We have been given an inhomogeneous system $$y'=\begin{bmatrix}5 & -3 & 2 \\ 15 & -9 & 6 \\ 10 & -6 & 4\end{bmatrix}y+\begin{pmatrix}0\\0\\x\end{pmatrix}, y(0) = (1,1,0)$$ to solve.
What I have learned is to eliminate until I have only one equation, which I can solve. I don't think I can eliminate though, the matrix $A$ has only rank 1. This also means that I can't use eigenvectors as far as I know.
How can I bring the system into an easily solvable form? Can I use the fact that $A$ is of rank 1 somehow?

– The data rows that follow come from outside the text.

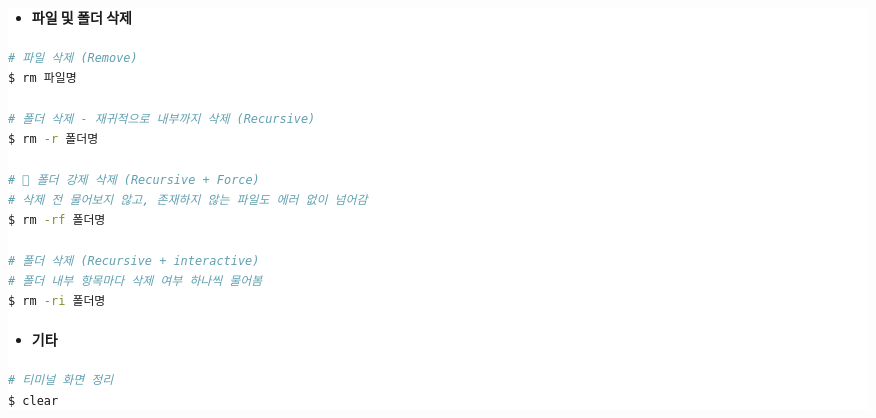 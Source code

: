 - #### 파일 및 폴더 삭제

```bash
# 파일 삭제 (Remove)
$ rm 파일명

# 폴더 삭제 - 재귀적으로 내부까지 삭제 (Recursive)
$ rm -r 폴더명

# 🚨 폴더 강제 삭제 (Recursive + Force)
# 삭제 전 물어보지 않고, 존재하지 않는 파일도 에러 없이 넘어감
$ rm -rf 폴더명

# 폴더 삭제 (Recursive + interactive)
# 폴더 내부 항목마다 삭제 여부 하나씩 물어봄
$ rm -ri 폴더명
```

- #### 기타

```bash
# 티미널 화면 정리
$ clear
```
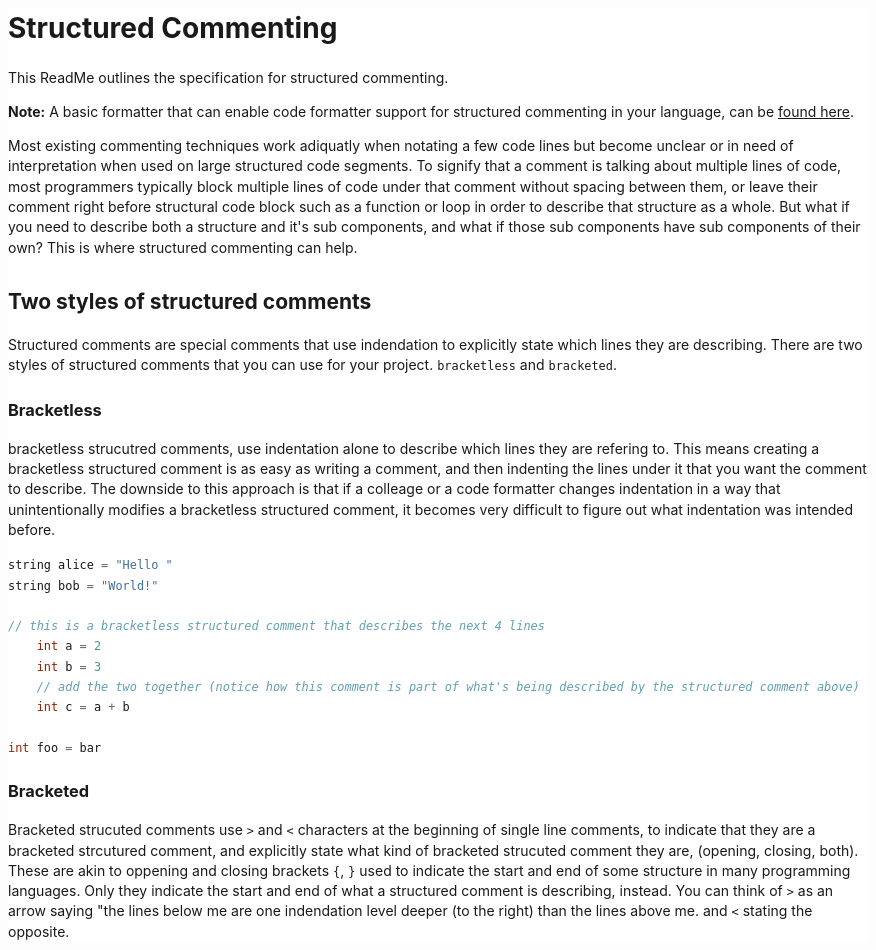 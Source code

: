 # Structured Commenting
This ReadMe outlines the specification for structured commenting.

**Note:** A basic formatter that can enable code formatter support for structured commenting in your language, can be [found here](https://github.com/sloganking/scfmt). 

Most existing commenting techniques work adiquatly when notating a few code lines but become unclear or in need of interpretation when used on large structured code segments. To signify that a comment is talking about multiple lines of code, most programmers typically block multiple lines of code under that comment without spacing between them, or leave their comment right before structural code block such as a function or loop in order to describe that structure as a whole. But what if you need to describe both a structure and it's sub components, and what if those sub components have sub components of their own? This is where structured commenting can help.

## Two styles of structured comments

Structured comments are special comments that use indendation to explicitly state which lines they are describing. There are two styles of structured comments that you can use for your project. ``bracketless`` and ``bracketed``.

### Bracketless

bracketless strucutred comments, use indentation alone to describe which lines they are refering to. This means creating a bracketless structured comment is as easy as writing a comment, and then indenting the lines under it that you want the comment to describe. The downside to this approach is that if a colleage or a code formatter changes indentation in a way that unintentionally modifies a bracketless structured comment, it becomes very difficult to figure out what indentation was intended before. 

```c++
string alice = "Hello "
string bob = "World!"

// this is a bracketless structured comment that describes the next 4 lines
    int a = 2
    int b = 3
    // add the two together (notice how this comment is part of what's being described by the structured comment above)
    int c = a + b

int foo = bar
```

### Bracketed

Bracketed strucuted comments use ``>`` and ``<`` characters at the beginning of single line comments, to indicate that they are a bracketed strcutured comment, and explicitly state what kind of bracketed strucuted comment they are, (opening, closing, both). These are akin to oppening and closing brackets ``{``, ``}`` used to indicate the start and end of some structure in many programming languages. Only they indicate the start and end of what a structured comment is describing, instead. You can think of ``>`` as an arrow saying "the lines below me are one indendation level deeper (to the right) than the lines above me. and ``<`` stating the opposite.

$$y'=\begin{bmatrix}5 & -3 & 2 \\ 15 & -9 & 6 \\ 10 & -6 & 4\end{bmatrix}y+\begin{pmatrix}0\\0\\x\end{pmatrix}, y(0) = (1,1,0)$$ I substitued $y=(r,s,t)$: $$\pmatrix {r \\ s \\ t}'=\pmatrix{5r -3s + 2t \\ 3r' \\ 2r'+x }$$ Integrate the last two lines: $$\pmatrix {r' \\ s \\ t}=\pmatrix{5r -3s + 2t \\ 3r +c_2\\ 2r+\frac 12 x^2+c_3 }$$ $$\pmatrix {r' \\ s \\ t}=\pmatrix{x^2+2c_3-3c_2 \\ 3r +c_2\\ 2r+\frac 12 x^2+c_3 }$$ Integrating first line: $$\pmatrix {r \\ s \\ t}=\pmatrix{\frac 1 3 x^3+x(2c_3-3c_2)+c_1 \\ 3r +c_2\\ 2r+\frac 12 x^2+c_3 }$$ $$y(x)=\pmatrix{\frac 1 3 x^3+x(2c_3-3c_2)+c_1 \\ x^3+3x(2c_3-3c_2)+3c_1 +c_2\\ \frac 2 3 x^3+2x(2c_3-3c_2)+2c_1+\frac 12 x^2+c_3 }$$ You have to apply the initial conditions and find the three constants. Note that the method of eigenvectors and eigenvalues works fine too. You have $\lambda=0$ as eigenvalue with multiplicity $3$. $$(c_1,c_2,c_3)=(1,-2,0)$$ $$ \implies y(x)=\pmatrix{\frac 1 3 x^3+6x+1 \\ x^3+18x+1\\ \frac 2 3 x^3+\frac 12 x^2 +12x+2}$$